* _PROBLEM DESCRIPTION_
Sort through the listing below and keep each line with the word "voor". Copy those.

= = =

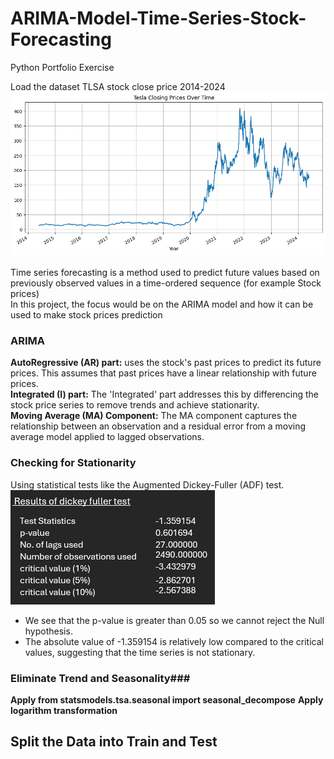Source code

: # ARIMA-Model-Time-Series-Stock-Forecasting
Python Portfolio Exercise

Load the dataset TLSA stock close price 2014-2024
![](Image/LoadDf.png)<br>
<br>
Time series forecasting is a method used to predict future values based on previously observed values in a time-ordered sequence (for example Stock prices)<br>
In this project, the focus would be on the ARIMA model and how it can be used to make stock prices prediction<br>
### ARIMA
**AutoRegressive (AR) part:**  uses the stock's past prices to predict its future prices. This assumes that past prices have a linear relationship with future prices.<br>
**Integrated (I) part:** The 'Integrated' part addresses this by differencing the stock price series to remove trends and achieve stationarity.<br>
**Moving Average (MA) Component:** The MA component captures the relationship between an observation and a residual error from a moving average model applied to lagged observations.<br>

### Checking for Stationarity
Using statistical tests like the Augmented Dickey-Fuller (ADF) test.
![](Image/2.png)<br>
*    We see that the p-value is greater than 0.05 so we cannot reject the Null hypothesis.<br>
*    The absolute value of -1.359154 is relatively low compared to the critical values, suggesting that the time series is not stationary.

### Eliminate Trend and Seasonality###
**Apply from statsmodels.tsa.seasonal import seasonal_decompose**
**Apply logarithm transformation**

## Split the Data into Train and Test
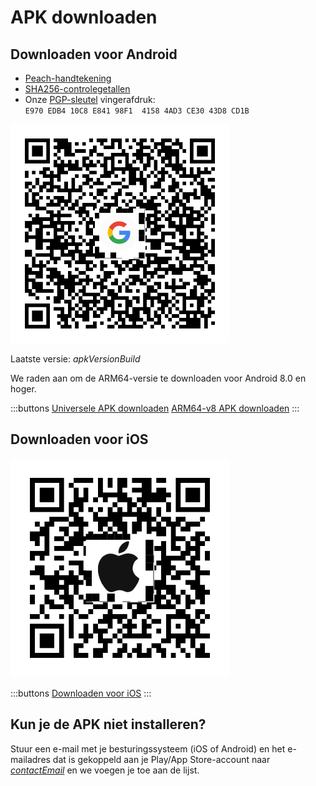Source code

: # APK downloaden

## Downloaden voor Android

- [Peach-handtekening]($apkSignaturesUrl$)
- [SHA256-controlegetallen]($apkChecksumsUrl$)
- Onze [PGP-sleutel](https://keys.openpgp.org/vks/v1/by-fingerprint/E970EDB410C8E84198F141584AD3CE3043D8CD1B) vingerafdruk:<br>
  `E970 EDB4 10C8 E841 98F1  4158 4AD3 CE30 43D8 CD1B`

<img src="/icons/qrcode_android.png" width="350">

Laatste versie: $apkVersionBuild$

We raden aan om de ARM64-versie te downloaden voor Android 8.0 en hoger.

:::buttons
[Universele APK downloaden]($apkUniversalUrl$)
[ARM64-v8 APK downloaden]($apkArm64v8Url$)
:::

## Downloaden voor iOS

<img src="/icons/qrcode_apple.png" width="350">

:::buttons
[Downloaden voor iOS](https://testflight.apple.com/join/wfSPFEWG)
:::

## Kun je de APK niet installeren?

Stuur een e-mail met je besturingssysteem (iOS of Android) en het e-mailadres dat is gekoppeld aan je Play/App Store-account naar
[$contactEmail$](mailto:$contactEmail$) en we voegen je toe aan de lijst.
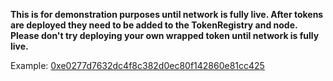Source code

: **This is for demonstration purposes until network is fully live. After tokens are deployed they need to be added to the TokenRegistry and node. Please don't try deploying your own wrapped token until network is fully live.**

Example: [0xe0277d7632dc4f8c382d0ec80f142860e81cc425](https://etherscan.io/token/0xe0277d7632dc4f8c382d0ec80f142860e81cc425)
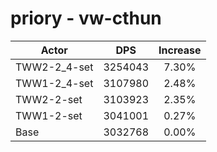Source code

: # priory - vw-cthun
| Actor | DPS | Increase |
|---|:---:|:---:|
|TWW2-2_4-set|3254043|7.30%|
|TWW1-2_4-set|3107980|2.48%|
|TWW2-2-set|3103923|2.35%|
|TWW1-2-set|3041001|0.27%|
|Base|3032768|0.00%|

= = =

* _ANSWER TO THIS PROBLEM_
## Downloaden voor Android
We raden aan om de ARM64-versie te downloaden voor Android 8.0 en hoger.
## Downloaden voor iOS
[Downloaden voor iOS](https://testflight.apple.com/join/wfSPFEWG)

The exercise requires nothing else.